La natación cierra el programa con una cita de mañana en la Hoya
El cierre de la agenda deportiva llegará el 21 de agosto con el XII Trofeo de Natación Feria y Fiestas, desde las 9:00 horas en la Piscina Municipal del Polideportivo La Hoya. Con esta prueba, la programación se despide manteniendo el mismo criterio que ha guiado todo el conjunto: horario claro, disciplina reconocible y presencia de los clubes y colectivos locales en el desarrollo de la feria.
La natación pone el broche con una imagen muy propia del final de agosto, cuando el verano sigue vivo pero la feria empieza a mirar hacia su cierre. Frente a otros formatos más explosivos o más nocturnos, este trofeo introduce una cadencia distinta, más contenida, pero igualmente representativa de la relación de Jumilla con su calendario festivo.
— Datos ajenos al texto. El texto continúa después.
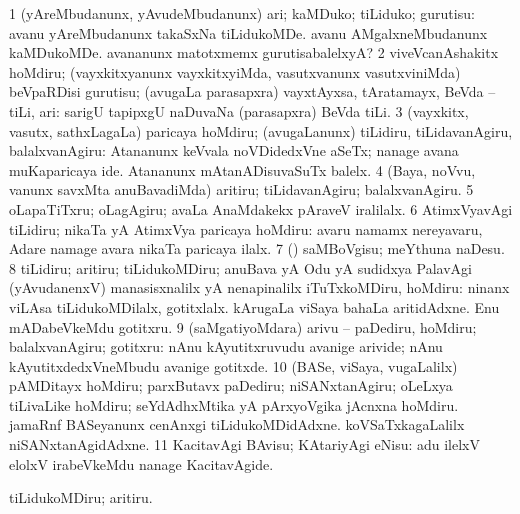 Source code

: \gl{\sakirx}
\bmng
\bnum
\num{1} (yAreMbudanunx, yAvudeMbudanunx) ari; kaMDuko; tiLiduko; gurutisu:  avanu yAreMbudanunx takaSxNa tiLidukoMDe.  avanu AMgalxneMbudanunx kaMDukoMDe.  avananunx matotxmemx gurutisabalelxyA? 
\num{2} viveVcanAshakitx hoMdiru; (vayxkitxyanunx vayxkitxyiMda, vasutxvanunx vasutxviniMda) beVpaRDisi gurutisu; (avugaLa parasapxra) vayxtAyxsa, tAratamayx, BeVda -- tiLi, ari:  sarigU tapipxgU naDuvaNa (parasapxra) BeVda tiLi. 
\num{3} (vayxkitx, vasutx, sathxLagaLa) paricaya hoMdiru; (avugaLanunx) tiLidiru, tiLidavanAgiru, balalxvanAgiru:  Atananunx keVvala noVDidedxVne aSeTx; nanage avana muKaparicaya ide.  Atananunx mAtanADisuvaSuTx balelx. 
\num{4} (Baya, noVvu, \mo vanunx savxMta anuBavadiMda) aritiru; tiLidavanAgiru; balalxvanAgiru. 
\num{5} oLapaTiTxru; oLagAgiru;  avaLa AnaMdakekx pAraveV iralilalx. 
\num{6} AtimxVyavAgi tiLidiru; nikaTa yA AtimxVya paricaya hoMdiru:  avaru namamx nereyavaru, Adare namage avara nikaTa paricaya ilalx. 
\num{7} (\pArxparx) saMBoVgisu; meYthuna naDesu. 
\num{8} tiLidiru; aritiru; tiLidukoMDiru; anuBava yA Odu yA sudidxya PalavAgi (yAvudanenxV) manasisxnalilx yA nenapinalilx iTuTxkoMDiru, hoMdiru:  ninanx viLAsa tiLidukoMDilalx, gotitxlalx.  kArugaLa viSaya bahaLa aritidAdxne.  Enu mADabeVkeMdu gotitxru. 
\num{9} (saMgatiyoMdara) arivu -- paDediru, hoMdiru; balalxvanAgiru; gotitxru:  nAnu kAyutitxruvudu avanige arivide; nAnu kAyutitxdedxVneMbudu avanige gotitxde. 
\num{10} (BASe, viSaya, \mo vugaLalilx) pAMDitayx hoMdiru; parxButavx paDediru; niSANxtanAgiru; oLeLxya tiLivaLike hoMdiru; seYdAdhxMtika yA pArxyoVgika jAcnxna hoMdiru.  jamaRnf BASeyanunx cenAnxgi tiLidukoMDidAdxne.  koVSaTxkagaLalilx niSANxtanAgidAdxne. 
\num{11} KacitavAgi BAvisu; KAtariyAgi eNisu:  adu ilelxV elolxV irabeVkeMdu nanage KacitavAgide. 
\enum
\emng

\noindent
\gl{\akirx}
\bmng
tiLidukoMDiru; aritiru. 
\emng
El deporte, una vez más, no aparece como añadido, sino como una forma de sostener el clima de celebración hasta el último día.
Llegados a este punto, la feria se lee con más claridad como un paquete festivo completo que combina competición, tradición y representación pública. La parte deportiva ya no solo acompaña, sino que ordena buena parte del mes y ofrece una razón más para mirar a Jumilla en agosto con atención. Y en una ciudad donde el folclore, la Vendimia y la imagen oficial de las fiestas tienen tanto peso, esa mezcla explica mejor que nada por qué estas fechas siguen teniendo tanta presencia en la agenda murciana.